Or so the maker hopes — and counts on — as it struggles to keep pace with the rest of the rebounding U.S. auto industry.

Buick kicked off its comeback, a few years back, with the well-received Enclave, but while that full-size sport-utility vehicle has also been updated, the Encore is potentially more promising, some industry experts suggest.  The compact crossover market has grown by about 200% over the past five years, according to industry data, and the pace increased last year, especially in the near-luxury niche that the Buick Encore is targeting.

Going up against competitors ranging from the Mini Countryman to the BMW X1, the 2013 Buick Encore recently began rolling off a GM assembly line in South Korea and is just now starting to roll into American showrooms.

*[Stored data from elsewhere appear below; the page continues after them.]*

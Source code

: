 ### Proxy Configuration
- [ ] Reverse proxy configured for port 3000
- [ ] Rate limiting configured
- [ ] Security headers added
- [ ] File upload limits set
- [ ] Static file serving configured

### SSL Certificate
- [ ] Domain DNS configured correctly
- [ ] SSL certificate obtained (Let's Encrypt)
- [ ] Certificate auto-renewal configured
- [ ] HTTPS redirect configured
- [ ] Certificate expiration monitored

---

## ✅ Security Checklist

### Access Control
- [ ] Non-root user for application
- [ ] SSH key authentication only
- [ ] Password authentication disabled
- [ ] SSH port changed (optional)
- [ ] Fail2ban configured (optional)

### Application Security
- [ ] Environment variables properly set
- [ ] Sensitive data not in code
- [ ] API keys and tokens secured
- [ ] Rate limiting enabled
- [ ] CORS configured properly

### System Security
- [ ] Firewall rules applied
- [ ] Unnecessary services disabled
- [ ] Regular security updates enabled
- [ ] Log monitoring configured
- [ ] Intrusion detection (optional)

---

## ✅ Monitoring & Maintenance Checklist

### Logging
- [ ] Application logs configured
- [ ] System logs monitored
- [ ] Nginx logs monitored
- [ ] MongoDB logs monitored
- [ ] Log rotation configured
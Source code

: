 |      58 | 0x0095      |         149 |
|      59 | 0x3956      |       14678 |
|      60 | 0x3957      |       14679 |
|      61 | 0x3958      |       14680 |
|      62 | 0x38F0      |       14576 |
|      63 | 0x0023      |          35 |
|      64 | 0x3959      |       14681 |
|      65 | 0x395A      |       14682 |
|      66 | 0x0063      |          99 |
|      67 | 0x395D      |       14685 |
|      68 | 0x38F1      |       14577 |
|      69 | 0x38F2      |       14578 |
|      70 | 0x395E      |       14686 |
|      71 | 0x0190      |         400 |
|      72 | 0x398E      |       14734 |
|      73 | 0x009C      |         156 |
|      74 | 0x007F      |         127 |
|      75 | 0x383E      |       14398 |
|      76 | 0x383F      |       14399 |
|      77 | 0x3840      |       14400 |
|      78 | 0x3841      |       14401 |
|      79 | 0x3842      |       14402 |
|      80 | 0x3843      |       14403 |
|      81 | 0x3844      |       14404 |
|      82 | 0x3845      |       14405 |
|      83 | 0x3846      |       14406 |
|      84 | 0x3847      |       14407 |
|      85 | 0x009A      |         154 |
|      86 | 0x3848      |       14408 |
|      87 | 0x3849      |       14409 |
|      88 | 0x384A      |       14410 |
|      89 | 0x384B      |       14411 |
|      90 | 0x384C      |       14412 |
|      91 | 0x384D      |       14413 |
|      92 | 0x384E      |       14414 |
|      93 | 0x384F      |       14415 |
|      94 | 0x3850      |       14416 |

The basic styling will be familiar to Buick fans, starting with the brand’s time-tested waterfall grille.  The new crossover is more up-market than similar size offerings in other divisions, reflecting Buick’s position in the four-brand GM North American hierarchy, just below Cadillac.  But at a starting price of $24,950 – plus destination fees – it is still within reach of the upwardly mobile young buyers Buick is setting out to attract.

Meanwhile, the official 25 mpg City, 33 mpg Highway rating should play well in a market that is increasingly focused on fuel efficiency. The 2013 Buick Encore will come standard with a turbocharged 1.4-liter inline four.  On the safety front, it offers a standard mix of features such as electronic stability control, 10 airbags and a rearview backup camera.

With a fully-loaded price of $28,240, Buick expects to continue driving down the average age of its overall buyer – which has fallen from 64 to 57 over the past five years.  It also anticipates women will make up about 60% of Encore buyers.

GM officials acknowledge that the brand might have been abandoned – along with Pontiac, Saturn, Saab and Hummer – after it emerged from Chapter 11 bankruptcy protection in mid-2009. But the maker was concerned that abandoning Buick at home would tarnish the brand’s image in China, where it is now one of the market’s biggest marques.  (Dealers there ordered 6,000 of the Chinese Encore version during just its first month on sale last autumn.)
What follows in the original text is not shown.